EXERCISE INSTRUCTIONS: Here are the records. Write out exactly the lines between the one holding "## 🎯 Analizowane aktywa" and the one holding "- **Treasury 1–3Y**", inclusive.

DATA FOR ANALYSIS:
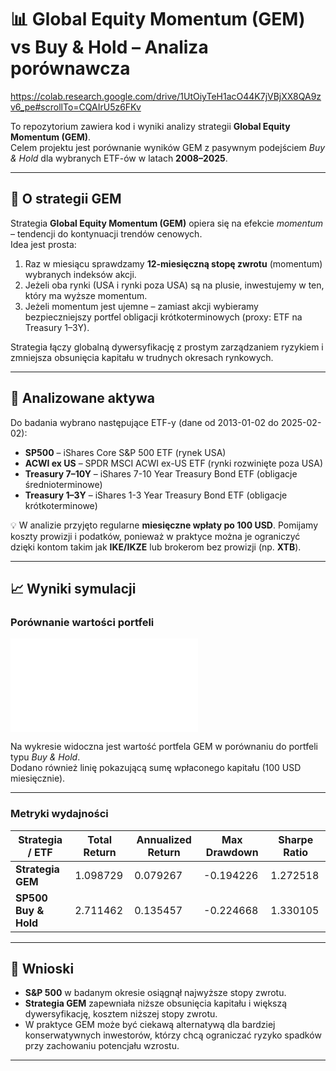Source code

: # 📊 Global Equity Momentum (GEM) vs Buy & Hold – Analiza porównawcza

https://colab.research.google.com/drive/1UtOiyTeH1acO44K7jVBjXX8QA9zv6_pe#scrollTo=CQAIrU5z6FKv

To repozytorium zawiera kod i wyniki analizy strategii **Global Equity Momentum (GEM)**.  
Celem projektu jest porównanie wyników GEM z pasywnym podejściem *Buy & Hold* dla wybranych ETF-ów w latach **2008–2025**.

---

## 📖 O strategii GEM

Strategia **Global Equity Momentum (GEM)** opiera się na efekcie *momentum* – tendencji do kontynuacji trendów cenowych.  
Idea jest prosta:
1. Raz w miesiącu sprawdzamy **12-miesięczną stopę zwrotu** (momentum) wybranych indeksów akcji.
2. Jeżeli oba rynki (USA i rynki poza USA) są na plusie, inwestujemy w ten, który ma wyższe momentum.
3. Jeżeli momentum jest ujemne – zamiast akcji wybieramy bezpieczniejszy portfel obligacji krótkoterminowych (proxy: ETF na Treasury 1–3Y).

Strategia łączy globalną dywersyfikację z prostym zarządzaniem ryzykiem i zmniejsza obsunięcia kapitału w trudnych okresach rynkowych.  

---

## 🎯 Analizowane aktywa

Do badania wybrano następujące ETF-y (dane od 2013-01-02 do 2025-02-02):

- **SP500** – iShares Core S&P 500 ETF (rynek USA)  
- **ACWI ex US** – SPDR MSCI ACWI ex-US ETF (rynki rozwinięte poza USA)    
- **Treasury 7–10Y** – iShares 7-10 Year Treasury Bond ETF (obligacje średnioterminowe)  
- **Treasury 1–3Y** – iShares 1-3 Year Treasury Bond ETF (obligacje krótkoterminowe)  

💡 W analizie przyjęto regularne **miesięczne wpłaty po 100 USD**. Pomijamy koszty prowizji i podatków, ponieważ w praktyce można je ograniczyć dzięki kontom takim jak **IKE/IKZE** lub brokerom bez prowizji (np. **XTB**).  

---

## 📈 Wyniki symulacji

### Porównanie wartości portfeli
![Porównanie GEM vs Buy & Hold](Raport_GEM.pdf)

Na wykresie widoczna jest wartość portfela GEM w porównaniu do portfeli typu *Buy & Hold*.  
Dodano również linię pokazującą sumę wpłaconego kapitału (100 USD miesięcznie).

---

### Metryki wydajności

| Strategia / ETF            | Total Return | Annualized Return | Max Drawdown | Sharpe Ratio |
|-----------------------------|--------------|------------------|--------------|--------------|
| **Strategia GEM**           | 1.098729     | 0.079267         | -0.194226    | 1.272518     |
| **SP500 Buy & Hold**        | 2.711462     | 0.135457         | -0.224668    | 1.330105     |

---

## 📝 Wnioski

- **S&P 500** w badanym okresie osiągnął najwyższe stopy zwrotu.  
- **Strategia GEM** zapewniała niższe obsunięcia kapitału i większą dywersyfikację, kosztem niższej stopy zwrotu.  
- W praktyce GEM może być ciekawą alternatywą dla bardziej konserwatywnych inwestorów, którzy chcą ograniczać ryzyko spadków przy zachowaniu potencjału wzrostu.  

---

RESPONSE BELOW:
## 🎯 Analizowane aktywa

Do badania wybrano następujące ETF-y (dane od 2013-01-02 do 2025-02-02):

- **SP500** – iShares Core S&P 500 ETF (rynek USA)  
- **ACWI ex US** – SPDR MSCI ACWI ex-US ETF (rynki rozwinięte poza USA)    
- **Treasury 7–10Y** – iShares 7-10 Year Treasury Bond ETF (obligacje średnioterminowe)  
- **Treasury 1–3Y** – iShares 1-3 Year Treasury Bond ETF (obligacje krótkoterminowe)  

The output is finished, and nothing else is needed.